(Dataset excerpts)

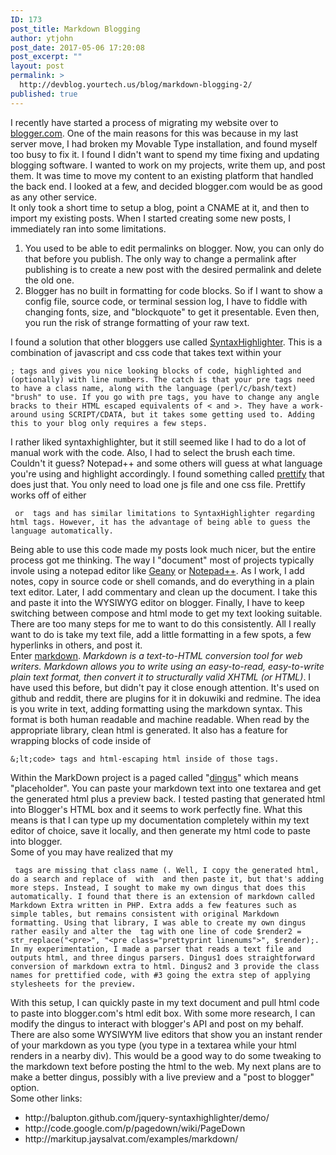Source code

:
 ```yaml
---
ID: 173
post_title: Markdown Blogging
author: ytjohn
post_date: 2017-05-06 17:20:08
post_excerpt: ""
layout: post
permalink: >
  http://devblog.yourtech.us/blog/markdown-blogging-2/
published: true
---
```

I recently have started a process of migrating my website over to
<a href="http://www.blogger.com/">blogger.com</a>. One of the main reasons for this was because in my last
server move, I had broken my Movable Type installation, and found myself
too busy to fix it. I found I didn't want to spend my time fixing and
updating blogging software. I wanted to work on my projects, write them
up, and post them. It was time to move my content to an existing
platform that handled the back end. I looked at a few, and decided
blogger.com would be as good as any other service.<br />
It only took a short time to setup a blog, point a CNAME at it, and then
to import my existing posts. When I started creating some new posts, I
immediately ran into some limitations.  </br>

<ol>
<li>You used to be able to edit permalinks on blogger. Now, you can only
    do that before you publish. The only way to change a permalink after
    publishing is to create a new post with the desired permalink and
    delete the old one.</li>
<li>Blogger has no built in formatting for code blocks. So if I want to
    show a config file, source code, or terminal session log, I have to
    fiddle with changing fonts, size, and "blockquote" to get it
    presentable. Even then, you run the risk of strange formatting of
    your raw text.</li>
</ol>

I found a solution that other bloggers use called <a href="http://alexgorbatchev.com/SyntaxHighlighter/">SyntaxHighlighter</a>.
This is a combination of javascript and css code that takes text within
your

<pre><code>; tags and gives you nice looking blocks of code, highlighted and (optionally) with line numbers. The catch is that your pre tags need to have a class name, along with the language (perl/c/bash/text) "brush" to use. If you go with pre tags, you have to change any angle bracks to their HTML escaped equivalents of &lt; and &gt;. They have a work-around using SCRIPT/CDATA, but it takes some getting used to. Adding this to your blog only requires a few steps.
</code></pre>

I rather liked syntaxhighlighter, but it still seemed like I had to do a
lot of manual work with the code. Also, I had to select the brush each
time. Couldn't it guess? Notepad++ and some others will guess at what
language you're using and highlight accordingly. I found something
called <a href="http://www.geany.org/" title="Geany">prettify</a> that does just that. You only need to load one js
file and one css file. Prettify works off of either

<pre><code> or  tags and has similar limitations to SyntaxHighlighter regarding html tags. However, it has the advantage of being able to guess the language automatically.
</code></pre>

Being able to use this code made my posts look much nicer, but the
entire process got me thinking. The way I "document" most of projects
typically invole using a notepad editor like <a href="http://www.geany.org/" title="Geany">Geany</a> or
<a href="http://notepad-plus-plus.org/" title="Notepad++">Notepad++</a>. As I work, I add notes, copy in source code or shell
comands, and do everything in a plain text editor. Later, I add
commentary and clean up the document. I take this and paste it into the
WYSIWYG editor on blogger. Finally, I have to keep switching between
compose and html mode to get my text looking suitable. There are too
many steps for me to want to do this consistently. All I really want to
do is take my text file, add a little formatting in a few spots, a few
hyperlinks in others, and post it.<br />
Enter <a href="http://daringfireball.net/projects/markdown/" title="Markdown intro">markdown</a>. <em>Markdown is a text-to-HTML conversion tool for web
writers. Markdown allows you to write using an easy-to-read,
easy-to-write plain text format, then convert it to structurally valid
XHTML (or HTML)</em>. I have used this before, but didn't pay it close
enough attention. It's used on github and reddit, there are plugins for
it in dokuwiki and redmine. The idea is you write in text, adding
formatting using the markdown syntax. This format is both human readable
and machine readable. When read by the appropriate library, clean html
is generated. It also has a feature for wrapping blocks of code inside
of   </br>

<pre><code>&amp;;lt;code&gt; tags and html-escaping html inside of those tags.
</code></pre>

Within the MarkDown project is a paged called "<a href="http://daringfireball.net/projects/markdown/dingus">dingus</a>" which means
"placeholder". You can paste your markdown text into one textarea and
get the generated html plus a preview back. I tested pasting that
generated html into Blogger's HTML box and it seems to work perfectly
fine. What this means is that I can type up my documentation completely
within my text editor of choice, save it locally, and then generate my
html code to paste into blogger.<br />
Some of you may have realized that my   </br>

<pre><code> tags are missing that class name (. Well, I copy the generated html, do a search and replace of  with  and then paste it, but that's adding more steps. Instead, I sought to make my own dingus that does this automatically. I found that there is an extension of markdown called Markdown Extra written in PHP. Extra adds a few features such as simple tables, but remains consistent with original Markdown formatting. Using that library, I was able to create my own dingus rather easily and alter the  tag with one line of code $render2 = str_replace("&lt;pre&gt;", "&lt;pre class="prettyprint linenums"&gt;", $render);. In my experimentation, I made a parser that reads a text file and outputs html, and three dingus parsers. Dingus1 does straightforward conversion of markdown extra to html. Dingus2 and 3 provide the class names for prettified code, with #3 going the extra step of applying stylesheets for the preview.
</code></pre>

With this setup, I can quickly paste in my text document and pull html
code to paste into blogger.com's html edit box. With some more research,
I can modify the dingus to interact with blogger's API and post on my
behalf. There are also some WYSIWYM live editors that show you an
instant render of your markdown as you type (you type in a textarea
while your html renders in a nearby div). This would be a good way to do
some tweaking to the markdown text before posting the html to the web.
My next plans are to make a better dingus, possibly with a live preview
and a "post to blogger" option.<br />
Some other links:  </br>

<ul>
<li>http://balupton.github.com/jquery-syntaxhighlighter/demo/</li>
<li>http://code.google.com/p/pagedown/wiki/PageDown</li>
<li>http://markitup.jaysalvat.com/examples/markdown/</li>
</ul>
* * *
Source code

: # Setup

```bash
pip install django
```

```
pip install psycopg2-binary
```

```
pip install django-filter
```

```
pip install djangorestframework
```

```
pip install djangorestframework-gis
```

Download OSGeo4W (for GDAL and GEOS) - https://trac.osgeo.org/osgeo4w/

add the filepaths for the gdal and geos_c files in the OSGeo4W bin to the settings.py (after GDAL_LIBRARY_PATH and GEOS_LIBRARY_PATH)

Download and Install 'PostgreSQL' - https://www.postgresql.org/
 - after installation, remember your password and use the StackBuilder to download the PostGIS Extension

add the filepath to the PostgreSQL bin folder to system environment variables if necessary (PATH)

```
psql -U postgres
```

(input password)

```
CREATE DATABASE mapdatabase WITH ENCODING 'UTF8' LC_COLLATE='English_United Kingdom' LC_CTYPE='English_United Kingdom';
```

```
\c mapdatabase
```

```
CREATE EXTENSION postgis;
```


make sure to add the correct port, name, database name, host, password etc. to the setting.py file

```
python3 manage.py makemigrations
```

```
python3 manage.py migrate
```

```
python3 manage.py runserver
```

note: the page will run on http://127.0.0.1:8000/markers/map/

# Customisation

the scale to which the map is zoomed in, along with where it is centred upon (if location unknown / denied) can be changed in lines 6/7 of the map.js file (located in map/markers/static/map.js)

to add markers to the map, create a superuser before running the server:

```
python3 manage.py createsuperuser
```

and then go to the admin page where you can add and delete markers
==
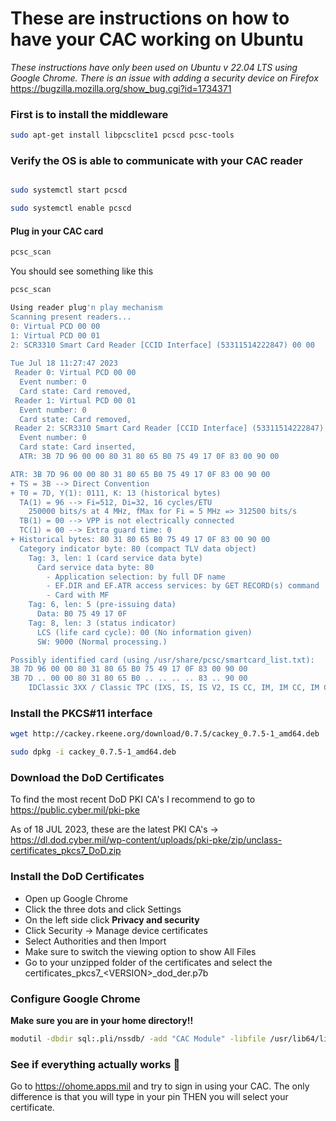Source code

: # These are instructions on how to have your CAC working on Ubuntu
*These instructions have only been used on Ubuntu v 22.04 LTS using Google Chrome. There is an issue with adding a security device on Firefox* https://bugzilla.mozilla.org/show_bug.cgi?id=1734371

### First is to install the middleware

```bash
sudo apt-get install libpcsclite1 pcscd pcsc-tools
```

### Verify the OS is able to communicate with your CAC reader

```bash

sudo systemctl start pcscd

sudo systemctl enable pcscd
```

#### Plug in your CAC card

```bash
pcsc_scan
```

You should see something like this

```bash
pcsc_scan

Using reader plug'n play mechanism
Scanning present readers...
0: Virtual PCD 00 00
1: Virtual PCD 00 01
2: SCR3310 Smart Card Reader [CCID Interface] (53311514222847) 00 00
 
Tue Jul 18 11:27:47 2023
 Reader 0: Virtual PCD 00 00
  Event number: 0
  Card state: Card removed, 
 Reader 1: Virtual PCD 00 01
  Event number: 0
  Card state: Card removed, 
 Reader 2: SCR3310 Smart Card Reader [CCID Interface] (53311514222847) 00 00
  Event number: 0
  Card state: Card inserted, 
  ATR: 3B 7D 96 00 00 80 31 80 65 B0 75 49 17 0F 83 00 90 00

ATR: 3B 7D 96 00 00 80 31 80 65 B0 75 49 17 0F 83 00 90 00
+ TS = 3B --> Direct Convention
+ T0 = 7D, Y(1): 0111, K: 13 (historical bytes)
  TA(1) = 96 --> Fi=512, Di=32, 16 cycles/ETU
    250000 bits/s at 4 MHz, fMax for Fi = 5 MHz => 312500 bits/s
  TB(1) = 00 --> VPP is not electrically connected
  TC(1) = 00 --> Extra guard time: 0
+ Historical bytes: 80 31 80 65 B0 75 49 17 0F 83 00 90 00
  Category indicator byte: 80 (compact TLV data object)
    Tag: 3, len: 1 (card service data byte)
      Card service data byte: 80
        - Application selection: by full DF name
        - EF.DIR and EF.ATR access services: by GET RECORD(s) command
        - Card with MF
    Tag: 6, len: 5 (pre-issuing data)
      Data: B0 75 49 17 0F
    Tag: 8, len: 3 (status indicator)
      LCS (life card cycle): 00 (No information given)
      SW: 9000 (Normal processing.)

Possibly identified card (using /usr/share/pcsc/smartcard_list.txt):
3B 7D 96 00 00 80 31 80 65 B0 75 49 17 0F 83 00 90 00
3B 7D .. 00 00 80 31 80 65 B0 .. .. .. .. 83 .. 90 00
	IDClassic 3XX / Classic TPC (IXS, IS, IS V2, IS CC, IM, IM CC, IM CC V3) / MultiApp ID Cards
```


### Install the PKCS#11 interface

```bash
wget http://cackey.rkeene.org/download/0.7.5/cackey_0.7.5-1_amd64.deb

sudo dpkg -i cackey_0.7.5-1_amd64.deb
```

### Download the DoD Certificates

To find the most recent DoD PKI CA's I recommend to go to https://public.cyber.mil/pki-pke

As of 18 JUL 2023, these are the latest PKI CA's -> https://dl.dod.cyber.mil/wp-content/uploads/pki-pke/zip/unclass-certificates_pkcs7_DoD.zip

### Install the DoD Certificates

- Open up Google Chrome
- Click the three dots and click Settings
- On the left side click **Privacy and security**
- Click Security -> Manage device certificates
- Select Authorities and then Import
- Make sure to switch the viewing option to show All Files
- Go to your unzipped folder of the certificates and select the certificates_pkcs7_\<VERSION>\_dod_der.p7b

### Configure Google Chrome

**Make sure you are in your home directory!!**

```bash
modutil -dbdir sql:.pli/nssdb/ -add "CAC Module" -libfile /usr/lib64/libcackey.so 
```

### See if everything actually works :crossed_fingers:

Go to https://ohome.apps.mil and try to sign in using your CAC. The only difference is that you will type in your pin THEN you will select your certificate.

→ HOW TO COMPLETE THIS TASK
Nothing but a number belongs in the answer: the tally of lines in the data holding "markers".

→ ANSWER AREA
4